Since about half of wine’s flavour compounds come from the yeast, using cultivated versions helps control consistency and the wine’s eventual taste. Relying on the yeasts that are naturally present in the winery or the vineyard introduces scope for myriad variations – but it can create spectacularly tasty and diverse wines.

Healy’s persistence paid off. From an initial ugly duckling came some impressive and flavoursome swans. So successful were they, that when Judd left Cloudy Bay to create his own Greywacke label in 2009, he took an enthusiasm for wild yeast with him.

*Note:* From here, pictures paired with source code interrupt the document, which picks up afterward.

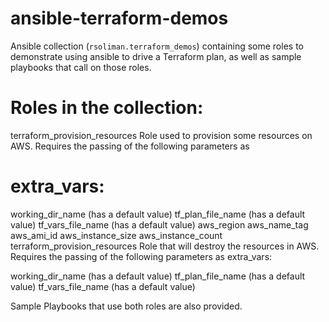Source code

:# ansible-terraform-demos

Ansible collection (`rsoliman.terraform_demos`) containing some roles to demonstrate using ansible to drive a Terraform plan, as well as sample playbooks that call on those roles. 

# Roles in the collection:

terraform_provision_resources
Role used to provision some resources on AWS. Requires the passing of the following parameters as 

# extra_vars:

working_dir_name (has a default value)
tf_plan_file_name (has a default value)
tf_vars_file_name (has a default value)
aws_region
aws_name_tag
aws_ami_id
aws_instance_size
aws_instance_count
terraform_provision_resources
Role that will destroy the resources in AWS. Requires the passing of the following parameters as extra_vars:

working_dir_name (has a default value)
tf_plan_file_name (has a default value)
tf_vars_file_name (has a default value)


Sample Playbooks that use both roles are also provided.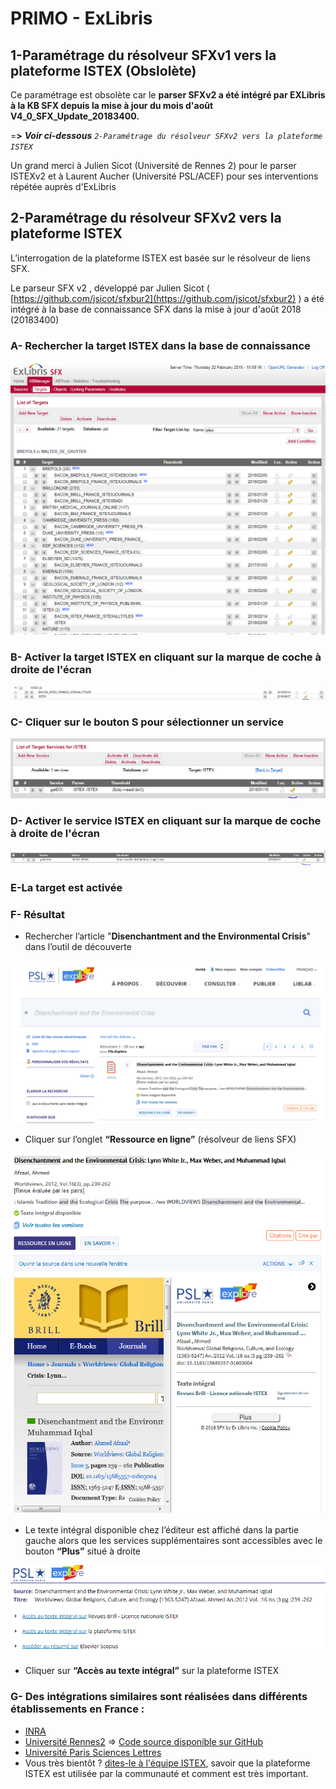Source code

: # PRIMO - ExLibris

## 1-Paramétrage du résolveur SFXv1 vers la plateforme ISTEX \(Obslolète\)

Ce paramétrage est obsolète car le **parser SFXv2 a été intégré par EXLibris à la KB SFX depuis la mise à jour du mois d'août V4\_0\_SFX\_Update\_20183400.**

=**&gt;** _**Voir ci-dessous**  `2-Paramétrage du résolveur SFXv2 vers la plateforme ISTEX`_

Un grand merci à Julien Sicot \(Université de Rennes 2\) pour le parser ISTEXv2 et à Laurent Aucher \(Université PSL/ACEF\) pour ses interventions répétée auprès d'ExLibris



## 2-Paramétrage du résolveur SFXv2 vers la plateforme ISTEX

L’interrogation de la plateforme ISTEX est basée sur le résolveur de liens SFX. 

Le parseur SFX v2 , développé par Julien Sicot  \( [https://github.com/jsicot/sfxbur2](https://github.com/jsicot/sfxbur2) \) a été intégré à la base de connaissance SFX dans la mise à jour d'août 2018 \(20183400\) 

### **A-** Rechercher la target ISTEX dans la base de connaissance

![](../../.gitbook/assets/exlibris1.png)

### **B-** Activer la target ISTEX en cliquant sur la marque de coche à droite de l'écran

![](../../.gitbook/assets/exlibris2.png)

### **C-** Cliquer sur le bouton S pour sélectionner un service

![](../../.gitbook/assets/exlibris3.png)

### **D-** Activer le service ISTEX en cliquant sur la marque de coche à droite de l'écran

![](../../.gitbook/assets/exlibris4.png)

### E-La target est activée

### **F- Résultat**

* Rechercher l’article "**Disenchantment and the Environmental Crisis**" dans l’outil de découverte

![](../../.gitbook/assets/exlibris5.png)

* Cliquer sur l’onglet **“Ressource en ligne”** \(résolveur de liens SFX\)

![](../../.gitbook/assets/exlibris6%20%281%29.png)

* Le texte intégral disponible chez l’éditeur est affiché dans la partie gauche alors que les services supplémentaires sont accessibles avec le bouton **“Plus”** situé à droite

![](../../.gitbook/assets/exlibris7.png)

*  Cliquer sur **“Accès au texte intégral”** sur la plateforme ISTEX

### G- Des intégrations similaires sont réalisées dans différents établissements en France :

* [INRA](https://doc.istex.fr/users/integration/exemples/#inra)
* [Université Rennes2](https://doc.istex.fr/users/integration/exemples/#universite-rennes2) =&gt; [Code source disponible sur GitHub](https://github.com/jsicot/sfxbur2)
* [Université Paris Sciences Lettres](https://doc.istex.fr/users/integration/exemples/#universite-paris-sciences-lettres)
* Vous très bientôt ? [dites-le à l'équipe ISTEX](mailto:contact@listes.istex.fr), savoir que la plateforme ISTEX est utilisée par la communauté et comment est très important.



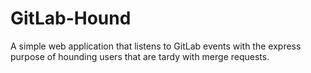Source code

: # GitLab-Hound
A simple web application that listens to GitLab events with the express purpose of hounding users that are tardy with merge requests.
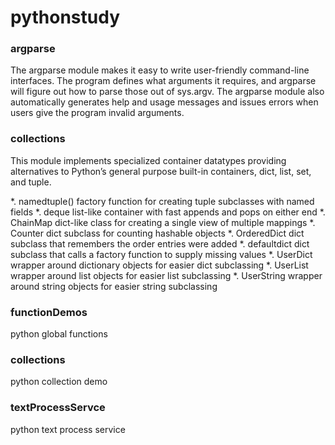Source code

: # pythonstudy

### argparse ###
The argparse module makes it easy to write user-friendly command-line interfaces. The program defines what arguments it requires, and argparse will figure out how to parse those out of sys.argv. The argparse module also automatically generates help and usage messages and issues errors when users give the program invalid arguments.

### collections ###
This module implements specialized container datatypes providing alternatives to Python’s general purpose built-in containers, dict, list, set, and tuple.

*. namedtuple()    factory function for creating tuple subclasses with named fields
*. deque    list-like container with fast appends and pops on either end
*. ChainMap    dict-like class for creating a single view of multiple mappings
*. Counter    dict subclass for counting hashable objects
*. OrderedDict    dict subclass that remembers the order entries were added
*. defaultdict    dict subclass that calls a factory function to supply missing values
*. UserDict    wrapper around dictionary objects for easier dict subclassing
*. UserList    wrapper around list objects for easier list subclassing
*. UserString    wrapper around string objects for easier string subclassing

### functionDemos ###


python global functions

### collections ###

python collection demo

### textProcessServce ###

python text process service

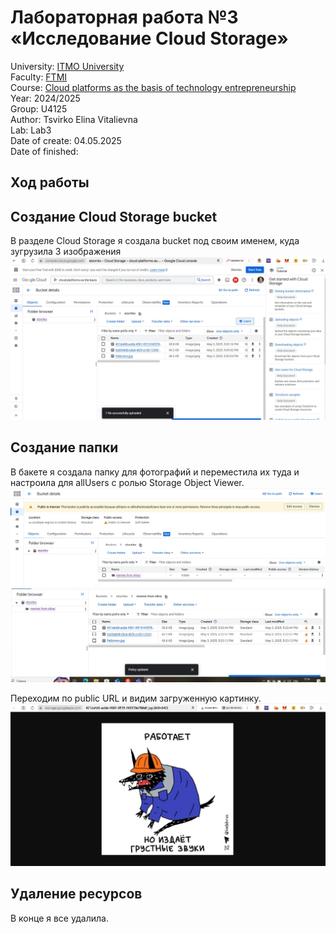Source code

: # Лабораторная работа №3 «Исследование Cloud Storage»  
University: [ITMO University](https://itmo.ru/ru/)  
Faculty: [FTMI](https://itmo.ru/ru/viewfaculty/87/fakultet_tehnologicheskogo_menedzhmenta_i_innovaciy.htm)  
Course: [Cloud platforms as the basis of technology entrepreneurship](https://itmo-ict-faculty.github.io/cloud-platforms-as-the-basis-of-technology-entrepreneurship/)  
Year: 2024/2025  
Group: U4125  
Author: Tsvirko Elina Vitalievna    
Lab: Lab3  
Date of create: 04.05.2025  
Date of finished:  
## Ход работы  
## Создание Cloud Storage bucket  
В разделе Cloud Storage я создала bucket под своим именем, куда зугрузила 3 изображения  
![1](/img/3.1.jpg)  

## Создание папки  
В бакете я создала папку для фотографий и переместила их туда и настроила для allUsers с ролью Storage Object Viewer.  
![2](/img/3.2.jpg)    
![3](/img/3.3.jpg)  
  
Переходим по public URL и видим загруженную картинку. 
![4](/img/3.4.jpg)  
  

  
## Удаление ресурсов  
В конце я все удалила.
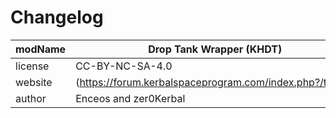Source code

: # Changelog  
  
| modName | Drop Tank Wrapper (KHDT) |  
| ------- | ------------- |  
| license | CC-BY-NC-SA-4.0 |  
| website | (https://forum.kerbalspaceprogram.com/index.php?/topic/) |  
| author  | Enceos and zer0Kerbal |  
  
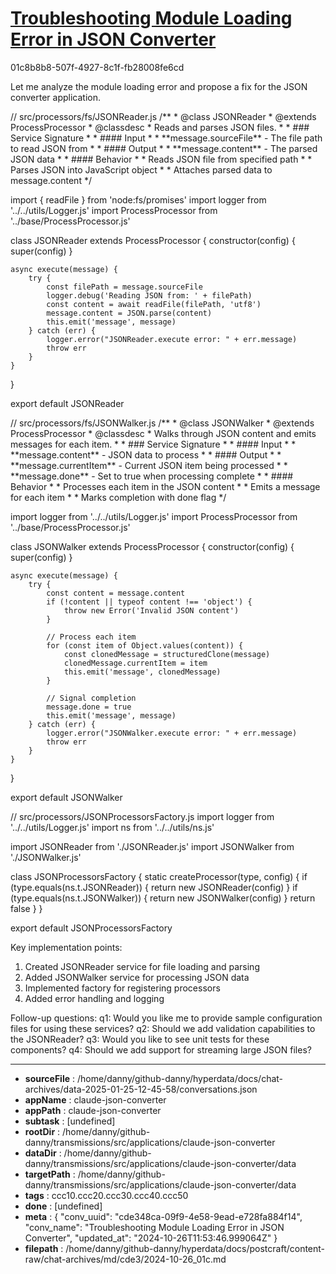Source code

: # [Troubleshooting Module Loading Error in JSON Converter](https://claude.ai/chat/cde348ca-09f9-4e58-9ead-e728fa884f14)

01c8b8b8-507f-4927-8c1f-fb28008fe6cd

 Let me analyze the module loading error and propose a fix for the JSON converter application.



<antArtifact identifier="json-reader" type="application/vnd.ant.code" language="javascript" title="JSON Reader Service">
// src/processors/fs/JSONReader.js
/**
 * @class JSONReader
 * @extends ProcessProcessor 
 * @classdesc
 * Reads and parses JSON files.
 *
 * ### Service Signature
 *
 * #### Input
 * * **message.sourceFile** - The file path to read JSON from
 *
 * #### Output 
 * * **message.content** - The parsed JSON data
 *
 * #### Behavior
 * * Reads JSON file from specified path
 * * Parses JSON into JavaScript object
 * * Attaches parsed data to message.content
 */

import { readFile } from 'node:fs/promises'
import logger from '../../utils/Logger.js'
import ProcessProcessor from '../base/ProcessProcessor.js'

class JSONReader extends ProcessProcessor {
    constructor(config) {
        super(config)
    }

    async execute(message) {
        try {
            const filePath = message.sourceFile
            logger.debug('Reading JSON from: ' + filePath)
            const content = await readFile(filePath, 'utf8')
            message.content = JSON.parse(content)
            this.emit('message', message)
        } catch (err) {
            logger.error("JSONReader.execute error: " + err.message)
            throw err
        }
    }
}

export default JSONReader
</antArtifact>



<antArtifact identifier="json-walker" type="application/vnd.ant.code" language="javascript" title="JSON Walker Service">
// src/processors/fs/JSONWalker.js
/**
 * @class JSONWalker
 * @extends ProcessProcessor
 * @classdesc
 * Walks through JSON content and emits messages for each item.
 *
 * ### Service Signature
 * 
 * #### Input
 * * **message.content** - JSON data to process
 *
 * #### Output
 * * **message.currentItem** - Current JSON item being processed
 * * **message.done** - Set to true when processing complete
 *
 * #### Behavior
 * * Processes each item in the JSON content
 * * Emits a message for each item
 * * Marks completion with done flag
 */

import logger from '../../utils/Logger.js'
import ProcessProcessor from '../base/ProcessProcessor.js'

class JSONWalker extends ProcessProcessor {
    constructor(config) {
        super(config)
    }

    async execute(message) {
        try {
            const content = message.content
            if (!content || typeof content !== 'object') {
                throw new Error('Invalid JSON content')
            }

            // Process each item
            for (const item of Object.values(content)) {
                const clonedMessage = structuredClone(message)
                clonedMessage.currentItem = item
                this.emit('message', clonedMessage)
            }

            // Signal completion
            message.done = true
            this.emit('message', message)
        } catch (err) {
            logger.error("JSONWalker.execute error: " + err.message)
            throw err
        }
    }
}

export default JSONWalker
</antArtifact>



<antArtifact identifier="json-factory" type="application/vnd.ant.code" language="javascript" title="JSON Processors Factory">
// src/processors/JSONProcessorsFactory.js
import logger from '../../utils/Logger.js'
import ns from '../../utils/ns.js'

import JSONReader from './JSONReader.js'
import JSONWalker from './JSONWalker.js'

class JSONProcessorsFactory {
    static createProcessor(type, config) {
        if (type.equals(ns.t.JSONReader)) {
            return new JSONReader(config)
        }
        if (type.equals(ns.t.JSONWalker)) {
            return new JSONWalker(config)
        }
        return false
    }
}

export default JSONProcessorsFactory
</antArtifact>

Key implementation points:
1. Created JSONReader service for file loading and parsing
2. Added JSONWalker service for processing JSON data
3. Implemented factory for registering processors
4. Added error handling and logging

Follow-up questions:
q1: Would you like me to provide sample configuration files for using these services?
q2: Should we add validation capabilities to the JSONReader?
q3: Would you like to see unit tests for these components?
q4: Should we add support for streaming large JSON files?

---

* **sourceFile** : /home/danny/github-danny/hyperdata/docs/chat-archives/data-2025-01-25-12-45-58/conversations.json
* **appName** : claude-json-converter
* **appPath** : claude-json-converter
* **subtask** : [undefined]
* **rootDir** : /home/danny/github-danny/transmissions/src/applications/claude-json-converter
* **dataDir** : /home/danny/github-danny/transmissions/src/applications/claude-json-converter/data
* **targetPath** : /home/danny/github-danny/transmissions/src/applications/claude-json-converter/data
* **tags** : ccc10.ccc20.ccc30.ccc40.ccc50
* **done** : [undefined]
* **meta** : {
  "conv_uuid": "cde348ca-09f9-4e58-9ead-e728fa884f14",
  "conv_name": "Troubleshooting Module Loading Error in JSON Converter",
  "updated_at": "2024-10-26T11:53:46.999064Z"
}
* **filepath** : /home/danny/github-danny/hyperdata/docs/postcraft/content-raw/chat-archives/md/cde3/2024-10-26_01c.md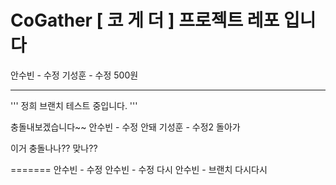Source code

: # CoGather [ 코 게 더 ] 프로젝트 레포 입니다 

안수빈 - 수정
기성훈  - 수정 500원

---
'''
정희 브랜치 테스트 중입니다. 
'''


충돌내보겠습니다~~
안수빈 - 수정  안돼
기성훈  - 수정2 돌아가


이거 충돌나나??
맞나??

=======
안수빈 - 수정
안수빈 - 수정 다시
안수빈 - 브랜치 다시다시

He was in Edinburgh recently to share with the world how the subsequent five Greywacke wild sauvignon vintages had worked out. Pretty well (and with fabulous variety) as it happens. The wines range from the rich, orange and sweet pea influences of the 2010 vintage to the lighter and sharper lemon elements of the Bordeaux-like 2011.

To experience the latest available version try 2013 Greywacke Wild Sauvignon (£24.99 at Luvians Bottle Shop, Cupar and St Andrews, and £25.99 at Abbey Fine Wines, Melrose), with its slightly sweet aromas, smooth texture and vibrant but crisp grapefruit depth coupled with a more complex array of flavours.

Despite having a reputation inextricably linked with sauvignon, Judd also works brilliantly with other grape varieties. Enjoy, for instance, his delightfully balanced riesling, or the spicy white plum touches of his pinot gris. But for sheer luxury, seek out the 2013 Greywacke Marlborough Pinot Noir (£30 at Villeneuve Wines in Peebles and Edinburgh), which also uses indigenous yeast and delivers soft and mellow pinot with cherry and raspberry fruit and spicy depth.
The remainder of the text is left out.